JOURNAL:JACC Cardiovasc Imaging. Article Link

Prognostic Value of Computed Tomography-Derived Extracellular Volume in TAVR Patients With Low-Flow Low-Gradient Aortic Stenosis

B Tamarappoo, D Han, D Berman et al. Keywords: aortic stenosis; computed tomography; extracellular volume; low-flow low-gradient; TAVR

ABSTRACT

OBJECTIVES - The association between extracellular volume (ECV) measured by computed tomography angiography (CTA) and clinical outcomes was evaluated in low-flow low-gradient (LFLG) aortic stenosis (AS) patients undergoing transcatheter aortic valve replacement (TAVR).

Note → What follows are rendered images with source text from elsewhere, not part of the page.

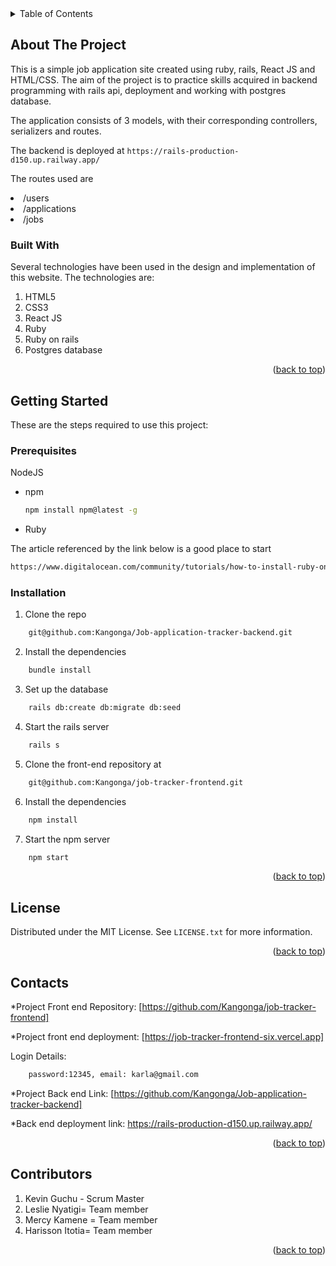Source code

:<!-- TABLE OF CONTENTS -->
<details>
  <summary>Table of Contents</summary>
  <ol>
    <li>
      <a href="#about-the-project">About The Project</a>
      <ul>
        <li><a href="#built-with">Built With</a></li>
      </ul>
    </li>
    <li>
      <a href="#getting-started">Getting Started</a>
      <ul>
        <li><a href="#prerequisites">Prerequisites</a></li>
        <li><a href="#installation">Installation</a></li>
      </ul>
    </li>
<ul>
    <li><a href="#license">License</a></li>
    <li><a href="#contact">Contact</a></li>
    <li><a href="#acknowledgments">Contributors</a></li></ul>
  </ol>
</details>



<!-- ABOUT THE PROJECT -->
## About The Project
This is a simple job application site created using ruby, rails, React JS and HTML/CSS. The aim of the project is to practice skills acquired in backend programming with rails api, deployment and working with postgres database.

The application consists of 3 models, with their corresponding controllers, serializers and routes.

The backend is deployed at 
```https://rails-production-d150.up.railway.app/```

The routes used are 
<li>/users</li>
<li>/applications</li>
<li>/jobs</li>

### Built With

Several technologies have been used in the design and implementation of this website.
The technologies are:
<ol>
<li>HTML5</li>
<li>CSS3</li>
<li>React JS</li>
<li>Ruby</li>
<li>Ruby on rails</li>
<li>Postgres database</li></ol>

<p align="right">(<a href="#top">back to top</a>)</p>



<!-- GETTING STARTED -->
## Getting Started

These are the steps required to use this project:

### Prerequisites

NodeJS
* npm
  ```sh
  npm install npm@latest -g
  ```
* Ruby

The article referenced by the link below is a good place to start
  ```sh 
  https://www.digitalocean.com/community/tutorials/how-to-install-ruby-on-rails-with-rbenv-on-ubuntu-20-04
  ```

### Installation

1. Clone the repo
```sh 
    git@github.com:Kangonga/Job-application-tracker-backend.git
  ```
  
2. Install the dependencies
```sh
    bundle install
```
3. Set up the database
```sh
    rails db:create db:migrate db:seed
```

4. Start the rails server
```sh
    rails s
```
5. Clone the front-end repository at
```sh
    git@github.com:Kangonga/job-tracker-frontend.git
```
6. Install the dependencies
```sh
    npm install
```
7. Start the npm server
```sh
    npm start
```

<p align="right">(<a href="#top">back to top</a>)</p>

<!-- LICENSE -->
## License

Distributed under the MIT License. See `LICENSE.txt` for more information.

<p align="right">(<a href="#top">back to top</a>)</p>



<!-- CONTACT -->
## Contacts

*Project Front end Repository: [https://github.com/Kangonga/job-tracker-frontend]

*Project front end deployment: [https://job-tracker-frontend-six.vercel.app]

Login Details:
```sh
    password:12345, email: karla@gmail.com
```

*Project Back end Link: [https://github.com/Kangonga/Job-application-tracker-backend]

*Back end deployment link: https://rails-production-d150.up.railway.app/

<p align="right">(<a href="#top">back to top</a>)</p>



<!-- ACKNOWLEDGMENTS -->
## Contributors
<ol>
<li>Kevin Guchu - Scrum Master</li>
<li>Leslie Nyatigi= Team member</li>
<li>Mercy Kamene = Team member</li>
<li>Harisson Itotia= Team member</li>
</ol>

<p align="right">(<a href="#top">back to top</a>)</p>



<!-- MARKDOWN LINKS & IMAGES -->
<!-- https://www.markdownguide.org/basic-syntax/#reference-style-links -->
[contributors-shield]: https://img.shields.io/github/contributors/othneildrew/Best-README-Template.svg?style=for-the-badge
[contributors-url]: https://github.com/othneildrew/Best-README-Template/graphs/contributors
[forks-shield]: https://img.shields.io/github/forks/othneildrew/Best-README-Template.svg?style=for-the-badge
[forks-url]: https://github.com/othneildrew/Best-README-Template/network/members
[stars-shield]: https://img.shields.io/github/stars/othneildrew/Best-README-Template.svg?style=for-the-badge
[stars-url]: https://github.com/othneildrew/Best-README-Template/stargazers
[issues-shield]: https://img.shields.io/github/issues/othneildrew/Best-README-Template.svg?style=for-the-badge
[issues-url]: https://github.com/othneildrew/Best-README-Template/issues
[license-shield]: https://img.shields.io/github/license/othneildrew/Best-README-Template.svg?style=for-the-badge
[license-url]: https://github.com/othneildrew/Best-README-Template/blob/master/LICENSE.txt
[linkedin-shield]: https://img.shields.io/badge/-LinkedIn-black.svg?style=for-the-badge&logo=linkedin&colorB=555
[linkedin-url]: https://linkedin.com/in/othneildrew
[product-screenshot]: images/screenshot.png
[Next.js]: https://img.shields.io/badge/next.js-000000?style=for-the-badge&logo=nextdotjs&logoColor=white
[Next-url]: https://nextjs.org/
[React.js]: https://img.shields.io/badge/React-20232A?style=for-the-badge&logo=react&logoColor=61DAFB
[React-url]: https://reactjs.org/
[Vue.js]: https://img.shields.io/badge/Vue.js-35495E?style=for-the-badge&logo=vuedotjs&logoColor=4FC08D
[Vue-url]: https://vuejs.org/
[Angular.io]: https://img.shields.io/badge/Angular-DD0031?style=for-the-badge&logo=angular&logoColor=white
[Angular-url]: https://angular.io/
[Svelte.dev]: https://img.shields.io/badge/Svelte-4A4A55?style=for-the-badge&logo=svelte&logoColor=FF3E00
[Svelte-url]: https://svelte.dev/
[Laravel.com]: https://img.shields.io/badge/Laravel-FF2D20?style=for-the-badge&logo=laravel&logoColor=white
[Laravel-url]: https://laravel.com
[Bootstrap.com]: https://img.shields.io/badge/Bootstrap-563D7C?style=for-the-badge&logo=bootstrap&logoColor=white
[Bootstrap-url]: https://getbootstrap.com
[JQuery.com]: https://img.shields.io/badge/jQuery-0769AD?style=for-the-badge&logo=jquery&logoColor=white
[JQuery-url]: https://jquery.com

BACKGROUND - Patients with LFLG AS comprise a high-risk group with respect to clinical outcomes. Although ECV, a marker of myocardial fibrosis, is traditionally measured with cardiac magnetic resonance, it can also be measured using cardiac CTA. The authors hypothesized that in LFLG AS, increased ECV may be associated with adverse clinical outcomes.

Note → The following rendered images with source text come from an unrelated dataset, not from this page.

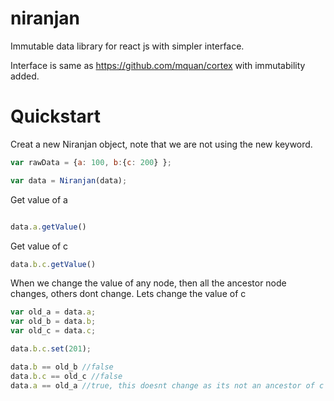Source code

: # niranjan
Immutable data library for react js with simpler interface.

Interface is same as https://github.com/mquan/cortex with immutability added.

# Quickstart
Creat a new Niranjan object, note that we are not using the new keyword.
```javascript
var rawData = {a: 100, b:{c: 200} };

var data = Niranjan(data);
```



Get value of a
```javascript

data.a.getValue()
```

Get value of c

```javascript
data.b.c.getValue()
```

When we change the value of any node, then all the ancestor node changes, others dont change. Lets change the value of c

```javascript
var old_a = data.a;
var old_b = data.b;
var old_c = data.c;

data.b.c.set(201);

data.b == old_b //false
data.b.c == old_c //false
data.a == old_a //true, this doesnt change as its not an ancestor of c

```
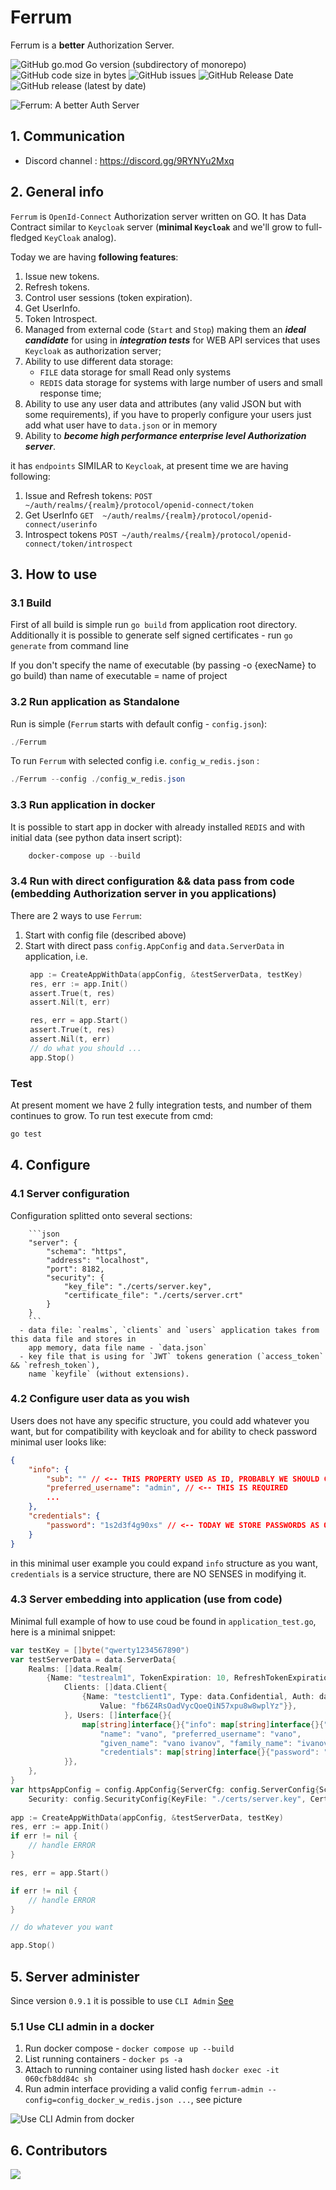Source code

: # Ferrum

Ferrum is a **better** Authorization Server.

![GitHub go.mod Go version (subdirectory of monorepo)](https://img.shields.io/github/go-mod/go-version/wissance/Ferrum?style=plastic) 
![GitHub code size in bytes](https://img.shields.io/github/languages/code-size/wissance/Ferrum?style=plastic) 
![GitHub issues](https://img.shields.io/github/issues/wissance/Ferrum?style=plastic)
![GitHub Release Date](https://img.shields.io/github/release-date/wissance/Ferrum) 
![GitHub release (latest by date)](https://img.shields.io/github/downloads/wissance/Ferrum/v0.9.1/total?style=plastic)

![Ferrum: A better Auth Server](/img/ferrum_cover.png)

## 1. Communication

* Discord channel : https://discord.gg/9RYNYu2Mxq

## 2. General info

`Ferrum` is `OpenId-Connect` Authorization server written on GO. It has Data Contract similar to
`Keycloak` server (**minimal `Keycloak`** and we'll grow to full-fledged `KeyCloak` analog).

Today we are having **following features**:

1. Issue new tokens.
2. Refresh tokens.
2. Control user sessions (token expiration).
3. Get UserInfo.
4. Token Introspect.
4. Managed from external code (`Start` and `Stop`) making them an ***ideal candidate*** for using in ***integration
   tests*** for WEB API services that uses `Keycloak` as authorization server;
5. Ability to use different data storage:
   * `FILE` data storage for small Read only systems
   * `REDIS` data storage for systems with large number of users and small response time;
6. Ability to use any user data and attributes (any valid JSON but with some requirements), if you have to
   properly configure your users just add what user have to `data.json` or in memory
7. Ability to ***become high performance enterprise level Authorization server***.

it has `endpoints` SIMILAR to `Keycloak`, at present time we are having following:

1. Issue and Refresh tokens: `POST ~/auth/realms/{realm}/protocol/openid-connect/token`
2. Get UserInfo `GET  ~/auth/realms/{realm}/protocol/openid-connect/userinfo`
3. Introspect tokens `POST ~/auth/realms/{realm}/protocol/openid-connect/token/introspect`

## 3. How to use

### 3.1 Build

First of all build is simple run `go build` from application root directory. Additionally it is possible
to generate self signed certificates - run `go generate` from command line

If you don't specify the name of executable (by passing -o {execName} to go build) than name of executable = name of project

### 3.2 Run application as Standalone

Run is simple (`Ferrum` starts with default config - `config.json`):
```ps1
./Ferrum
```

To run `Ferrum` with selected config i.e. `config_w_redis.json` :

```ps1
./Ferrum --config ./config_w_redis.json
```

### 3.3 Run application in docker

It is possible to start app in docker with already installed `REDIS` and with initial data (see python
data insert script):

```ps1
    docker-compose up --build 
```

### 3.4 Run with direct configuration && data pass from code (embedding Authorization server in you applications)

There are 2 ways to use `Ferrum`:
1. Start with config file (described above)
2. Start with direct pass `config.AppConfig` and `data.ServerData` in application, i.e.
   ```go
    app := CreateAppWithData(appConfig, &testServerData, testKey)
	res, err := app.Init()
	assert.True(t, res)
	assert.Nil(t, err)

	res, err = app.Start()
	assert.True(t, res)
	assert.Nil(t, err)
	// do what you should ...
	app.Stop()
   ```

### Test
At present moment we have 2 fully integration tests, and number of them continues to grow. To run test execute from cmd:
```ps1
go test
```

## 4. Configure

### 4.1 Server configuration

Configuration splitted onto several sections:

        ```json
        "server": {
            "schema": "https",
            "address": "localhost",
            "port": 8182,
            "security": {
                "key_file": "./certs/server.key",
                "certificate_file": "./certs/server.crt"
            }
        }
        ```
      - data file: `realms`, `clients` and `users` application takes from this data file and stores in 
        app memory, data file name - `data.json`
      - key file that is using for `JWT` tokens generation (`access_token` && `refresh_token`), 
        name `keyfile` (without extensions).

### 4.2 Configure user data as you wish

Users does not have any specific structure, you could add whatever you want, but for compatibility
with keycloak and for ability to check password minimal user looks like:
```json
{
    "info": {
        "sub": "" // <-- THIS PROPERTY USED AS ID, PROBABLY WE SHOULD CHANGE THIS TO ID
        "preferred_username": "admin", // <-- THIS IS REQUIRED
        ...
    },
    "credentials": {
        "password": "1s2d3f4g90xs" // <-- TODAY WE STORE PASSWORDS AS OPENED
    }
}
```

in this minimal user example you could expand `info` structure as you want, `credentials` is a service structure,
there are NO SENSES in modifying it.

### 4.3 Server embedding into application (use from code)

Minimal full example of how to use coud be found in `application_test.go`, here is a minimal snippet:

```go
var testKey = []byte("qwerty1234567890")
var testServerData = data.ServerData{
	Realms: []data.Realm{
		{Name: "testrealm1", TokenExpiration: 10, RefreshTokenExpiration: 5,
			Clients: []data.Client{
				{Name: "testclient1", Type: data.Confidential, Auth: data.Authentication{Type: data.ClientIdAndSecrets,
					Value: "fb6Z4RsOadVycQoeQiN57xpu8w8wplYz"}},
			}, Users: []interface{}{
				map[string]interface{}{"info": map[string]interface{}{"sub": "667ff6a7-3f6b-449b-a217-6fc5d9ac0723",
					"name": "vano", "preferred_username": "vano",
					"given_name": "vano ivanov", "family_name": "ivanov", "email_verified": true},
					"credentials": map[string]interface{}{"password": "1234567890"}},
			}},
	},
}
var httpsAppConfig = config.AppConfig{ServerCfg: config.ServerConfig{Schema: config.HTTPS, Address: "127.0.0.1", Port: 8672,
	Security: config.SecurityConfig{KeyFile: "./certs/server.key", CertificateFile: "./certs/server.crt"}}}
	
app := CreateAppWithData(appConfig, &testServerData, testKey)
res, err := app.Init()
if err != nil {
	// handle ERROR
}

res, err = app.Start() 

if err != nil {
	// handle ERROR
}

// do whatever you want

app.Stop()
```

## 5. Server administer

Since version `0.9.1` it is possible to use `CLI Admin` [See](api/admin/cli/README.md)

### 5.1 Use CLI admin in a docker

1. Run docker compose - `docker compose up --build`
2. List running containers - `docker ps -a`
3. Attach to running container using listed hash `docker exec -it 060cfb8dd84c sh`
4. Run admin interface providing a valid config `ferrum-admin --config=config_docker_w_redis.json ...`, see picture

![Use CLI Admin from docker](/img/additional/cli_from_docker.png)

## 6. Contributors

<a href="https://github.com/Wissance/Ferrum/graphs/contributors">
  <img src="https://contrib.rocks/image?repo=Wissance/Ferrum" />
</a>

METHODS - In 150 LFLG patients with AS who underwent TAVR, ECV was quantified using pre-TAVR CTA. Echocardiographic and clinical information including all-cause death and heart failure rehospitalization (HFH) was obtained from electronic medical records. A Cox proportional hazards model was used to evaluate the association between ECV and death+HFH.

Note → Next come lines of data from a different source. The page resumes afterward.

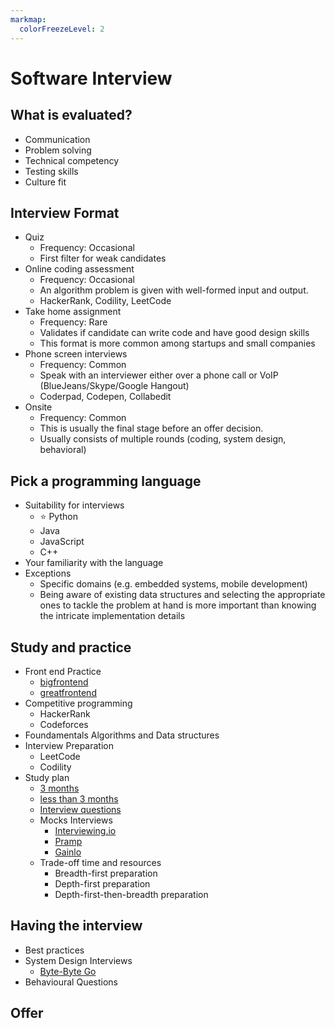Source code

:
 ```yaml
---
markmap:
  colorFreezeLevel: 2
---
```


# Software Interview

## What is evaluated?

- Communication
- Problem solving
- Technical competency
- Testing skills
- Culture fit

## Interview Format

- Quiz
  - Frequency: Occasional
  - First filter for weak candidates
- Online coding assessment
  - Frequency: Occasional
  - An algorithm problem is given with well-formed input and output.
  - HackerRank, Codility, LeetCode
- Take home assignment
  - Frequency: Rare
  - Validates if candidate can write code and have good design skills
  - This format is more common among startups and small companies
- Phone screen interviews
  - Frequency: Common
  - Speak with an interviewer either over a phone call or VoIP (BlueJeans/Skype/Google Hangout)
  - Coderpad, Codepen, Collabedit
- Onsite
  - Frequency: Common
  - This is usually the final stage before an offer decision.
  - Usually consists of multiple rounds (coding, system design, behavioral)

## Pick a programming language

- Suitability for interviews
  - ⭐️ Python
  - Java
  - JavaScript
  - C++
- Your familiarity with the language
- Exceptions
  - Specific domains (e.g. embedded systems, mobile development)
  - Being aware of existing data structures and selecting the appropriate ones to tackle the problem at hand is more important than knowing the intricate implementation details

## Study and practice

- Front end Practice
  - [bigfrontend](https://bigfrontend.dev/)
  - [greatfrontend](https://www.greatfrontend.com/)
- Competitive programming
  - HackerRank
  - Codeforces
- Foundamentals Algorithms and Data structures
- Interview Preparation
  - LeetCode
  - Codility
- Study plan
  - [3 months](https://www.techinterviewhandbook.org/coding-interview-study-plan/)
  - [less than 3 months](https://www.techinterviewhandbook.org/grind75)
  - [Interview questions](https://www.techinterviewhandbook.org/technical-questions/)
  - Mocks Interviews
    - [Interviewing.io](https://interviewing.io/)
    - [Pramp](https://www.pramp.com/)
    - [Gainlo](http://www.gainlo.co/#!/)
  - Trade-off time and resources
    - Breadth-first preparation
    - Depth-first preparation
    - Depth-first-then-breadth preparation

## Having the interview

- Best practices
- System Design Interviews
  - [Byte-Byte Go](https://bytebytego.com/)
- Behavioural Questions

## Offer
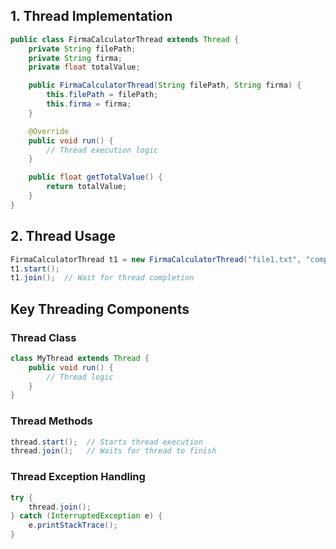 ## 1. Thread Implementation
```java
public class FirmaCalculatorThread extends Thread {
    private String filePath;
    private String firma;
    private float totalValue;

    public FirmaCalculatorThread(String filePath, String firma) {
        this.filePath = filePath;
        this.firma = firma;
    }

    @Override
    public void run() {
        // Thread execution logic
    }

    public float getTotalValue() {
        return totalValue;
    }
}
```

## 2. Thread Usage
```java
FirmaCalculatorThread t1 = new FirmaCalculatorThread("file1.txt", "company");
t1.start();
t1.join();  // Wait for thread completion
```

## Key Threading Components

### Thread Class
```java
class MyThread extends Thread {
    public void run() {
        // Thread logic
    }
}
```

### Thread Methods
```java
thread.start();  // Starts thread execution
thread.join();   // Waits for thread to finish
```

### Thread Exception Handling
```java
try {
    thread.join();
} catch (InterruptedException e) {
    e.printStackTrace();
}
```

RESULTS - During a median follow-up of 13.9 months (range 0.07 to 28.9 months), there were 31 death+HFH events (21%). Patients who experienced death+HFH had a greater median Society of Thoracic Surgery score (9.9 vs. 4.7; p < 0.01), lower left ventricular ejection fraction (42.3 ± 20.2% vs. 52.7 ± 17.2%; p < 0.01), lower mean transvalvular gradient (24.9 ± 8.9 mm Hg vs. 28.1 ± 7.3 mm Hg; p = 0.04) and increased mean ECV (35.5 ± 9.6% vs. 29.9 ± 8.2%; p < 0.01) compared with patients who did not experience death+HFH. In a multivariable Cox proportional hazards model, increase in ECV was associated with increase in death+HFH, (hazard ratio per 1% increase: 1.04, 95% confidence interval: 1.01 to 1.09; p < 0.01).


CONCLUSIONS - In patients with LFLG AS, CTA measured increase in ECV is associated with increased risk of adverse clinical outcomes post-TAVR and may thus serve as a useful noninvasive marker for prognostication.